Here's a humbling series of events, and the still unpopular lessons I learned as a result:
In February 2005, my co-workers put a crown on my head and carried me to the front of a banquet hall to receive a plaque that said I was the state's Journalist of the Year. I'd secretly dreamed of winning that award for years, but it took the end of my career as an editor to make me eligible.
I got my paper's nomination because, as our former executive editor put it, 2004 had been "kind of a down year" for the staff. Most years we nominated a reporter for a specific article or series, but my nomination was just for my "body of work" as a features writer. Ouch.
That was the fall of 2004. Fast-forward to early 2005: The South Carolina Press Association posted the winners list for most of the award categories to its website, and I eagerly I called it up. I'd entered lots of categories, and after spending years polishing other people's work I was hungry for some glory in my name.
And here's what I won: Nothing. In category after category, nothing.
To say that I was humiliated is to miss the most obvious point: The staff knew that I was the paper's Journalist of the Year nominee, and to be nominated for a "body of work" that didn't collect a single individual award made me a pathetic figure. No one spoke to me that day. People literally averted their eyes in passing.

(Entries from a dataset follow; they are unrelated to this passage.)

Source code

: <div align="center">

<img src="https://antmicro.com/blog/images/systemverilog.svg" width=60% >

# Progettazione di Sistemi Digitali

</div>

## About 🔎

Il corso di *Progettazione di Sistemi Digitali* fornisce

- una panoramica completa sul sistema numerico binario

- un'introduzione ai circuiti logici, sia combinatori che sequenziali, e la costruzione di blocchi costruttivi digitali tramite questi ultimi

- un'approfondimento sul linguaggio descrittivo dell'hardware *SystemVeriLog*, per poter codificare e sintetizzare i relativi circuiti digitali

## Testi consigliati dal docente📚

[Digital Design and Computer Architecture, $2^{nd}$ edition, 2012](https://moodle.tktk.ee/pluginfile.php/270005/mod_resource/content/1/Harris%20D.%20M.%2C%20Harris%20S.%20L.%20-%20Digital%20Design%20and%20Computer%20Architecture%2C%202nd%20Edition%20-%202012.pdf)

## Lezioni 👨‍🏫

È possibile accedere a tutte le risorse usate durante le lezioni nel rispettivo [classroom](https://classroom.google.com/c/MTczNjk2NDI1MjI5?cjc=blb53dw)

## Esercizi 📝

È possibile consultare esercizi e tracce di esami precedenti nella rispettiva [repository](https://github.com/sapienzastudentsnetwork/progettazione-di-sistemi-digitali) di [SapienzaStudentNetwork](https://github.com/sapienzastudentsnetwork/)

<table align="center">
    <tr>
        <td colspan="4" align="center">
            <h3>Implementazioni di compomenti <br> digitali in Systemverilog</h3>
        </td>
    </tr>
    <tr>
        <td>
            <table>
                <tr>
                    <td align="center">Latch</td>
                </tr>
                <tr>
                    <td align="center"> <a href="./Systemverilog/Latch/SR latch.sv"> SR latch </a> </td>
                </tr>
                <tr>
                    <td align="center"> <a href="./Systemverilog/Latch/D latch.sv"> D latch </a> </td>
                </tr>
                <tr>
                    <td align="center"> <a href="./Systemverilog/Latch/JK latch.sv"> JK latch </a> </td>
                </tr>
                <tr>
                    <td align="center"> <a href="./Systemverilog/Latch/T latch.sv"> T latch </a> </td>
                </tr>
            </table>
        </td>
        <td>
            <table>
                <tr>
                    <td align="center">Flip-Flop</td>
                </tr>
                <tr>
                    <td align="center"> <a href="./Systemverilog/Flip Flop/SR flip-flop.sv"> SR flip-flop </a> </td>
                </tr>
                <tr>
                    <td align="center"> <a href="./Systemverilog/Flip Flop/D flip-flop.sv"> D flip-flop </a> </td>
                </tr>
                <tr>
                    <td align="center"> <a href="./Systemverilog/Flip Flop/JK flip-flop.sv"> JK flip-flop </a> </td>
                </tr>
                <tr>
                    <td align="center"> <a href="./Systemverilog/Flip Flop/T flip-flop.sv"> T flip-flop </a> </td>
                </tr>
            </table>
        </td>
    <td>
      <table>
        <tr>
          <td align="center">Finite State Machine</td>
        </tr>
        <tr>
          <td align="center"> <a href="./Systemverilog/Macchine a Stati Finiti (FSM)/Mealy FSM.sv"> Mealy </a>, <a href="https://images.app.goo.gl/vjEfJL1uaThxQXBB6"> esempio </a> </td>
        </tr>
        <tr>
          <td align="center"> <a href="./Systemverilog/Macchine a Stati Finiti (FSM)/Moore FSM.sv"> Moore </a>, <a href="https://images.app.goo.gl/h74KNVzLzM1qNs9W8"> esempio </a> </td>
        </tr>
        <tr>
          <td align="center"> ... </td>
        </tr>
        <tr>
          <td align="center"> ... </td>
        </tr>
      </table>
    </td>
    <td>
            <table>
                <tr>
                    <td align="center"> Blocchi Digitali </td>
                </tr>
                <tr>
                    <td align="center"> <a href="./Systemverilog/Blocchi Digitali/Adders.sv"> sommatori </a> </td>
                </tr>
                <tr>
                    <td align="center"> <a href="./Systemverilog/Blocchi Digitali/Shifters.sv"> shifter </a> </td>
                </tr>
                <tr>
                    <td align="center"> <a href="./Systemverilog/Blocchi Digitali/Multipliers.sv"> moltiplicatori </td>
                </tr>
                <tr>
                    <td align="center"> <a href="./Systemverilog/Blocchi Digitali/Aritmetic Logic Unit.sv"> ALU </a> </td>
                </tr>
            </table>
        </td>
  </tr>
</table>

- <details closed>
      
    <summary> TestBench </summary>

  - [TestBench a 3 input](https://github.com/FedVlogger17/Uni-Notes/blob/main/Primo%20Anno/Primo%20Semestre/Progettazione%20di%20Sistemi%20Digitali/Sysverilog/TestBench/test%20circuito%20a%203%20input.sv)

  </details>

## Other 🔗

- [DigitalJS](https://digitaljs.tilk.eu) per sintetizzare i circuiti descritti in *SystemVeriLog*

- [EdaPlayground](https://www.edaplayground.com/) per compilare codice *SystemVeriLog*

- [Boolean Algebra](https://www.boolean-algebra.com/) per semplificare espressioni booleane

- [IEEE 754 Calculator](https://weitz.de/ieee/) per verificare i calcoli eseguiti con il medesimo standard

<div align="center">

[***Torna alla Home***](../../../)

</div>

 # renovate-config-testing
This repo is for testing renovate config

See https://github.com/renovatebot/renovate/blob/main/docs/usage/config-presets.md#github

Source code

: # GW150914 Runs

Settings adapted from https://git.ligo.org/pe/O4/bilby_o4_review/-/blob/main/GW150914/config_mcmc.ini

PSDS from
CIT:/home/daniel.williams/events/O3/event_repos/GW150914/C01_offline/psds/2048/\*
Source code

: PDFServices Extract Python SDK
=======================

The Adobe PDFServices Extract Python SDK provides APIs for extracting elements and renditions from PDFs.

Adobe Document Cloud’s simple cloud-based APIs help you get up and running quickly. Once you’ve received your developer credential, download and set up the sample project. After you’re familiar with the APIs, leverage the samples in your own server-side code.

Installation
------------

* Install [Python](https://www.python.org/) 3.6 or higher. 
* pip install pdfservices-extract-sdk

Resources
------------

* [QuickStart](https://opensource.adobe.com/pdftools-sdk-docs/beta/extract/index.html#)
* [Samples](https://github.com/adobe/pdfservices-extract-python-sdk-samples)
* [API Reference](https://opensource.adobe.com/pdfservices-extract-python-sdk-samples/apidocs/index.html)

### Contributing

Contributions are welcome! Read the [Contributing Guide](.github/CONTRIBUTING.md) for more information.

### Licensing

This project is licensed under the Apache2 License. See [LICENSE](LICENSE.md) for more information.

So how did I win the Journalist of the Year title without winning a single award for a single individual story? Simple: Different judges.
Here's how the journalism-contest racket works: State press associations take turns judging each other's contests. Hence, every other year the newsroom administrator would drop a foot-tall stack of contest entries from, say, Arkansas, on the city desk with instructions for me to pick my top three. And that evening I would take an extra-long smoke break and plow through all the Enterprise Reporting entries from Arkansas dailies in the 80,000+ circulation category.
No check. No balance. Just one hurried opinion.
Journalist of the Year, on the other hand, was selected by in-state judges, through some secret process of I-don't-know-what, and the results aren't announced until the awards banquet. I'll never know how I won, why I won, or what the win really meant.
The lesson
So here's what I've learned from 20 years of journalism contests:
- That 2005 Journalist of the Year title was nice, but the valuable lesson was the humiliation that came first. I still don't have an opinion on whether I deserved the J.O.Y. title, but I'm confident that my individual entries were just better than most of what that year's judges liked. At some point we all have to grow up, stop seeking the approval of others and trust our own judgment. That's it. That's all. That's life.
- That thing you always wanted because you believed it would validate your efforts? I've had a few, and each quickly proved profoundly hollow. Their value? Winning eventually frees you from the need for external validation, because you no longer have to worry that you're rejecting it because of sour grapes.
- Because there's just no logic to most awards, the important thing to remember is that winning first place for Investigative Reporting is probably just an indication that you're basically competent at some portion of your job. Maybe. Just don't bet on it.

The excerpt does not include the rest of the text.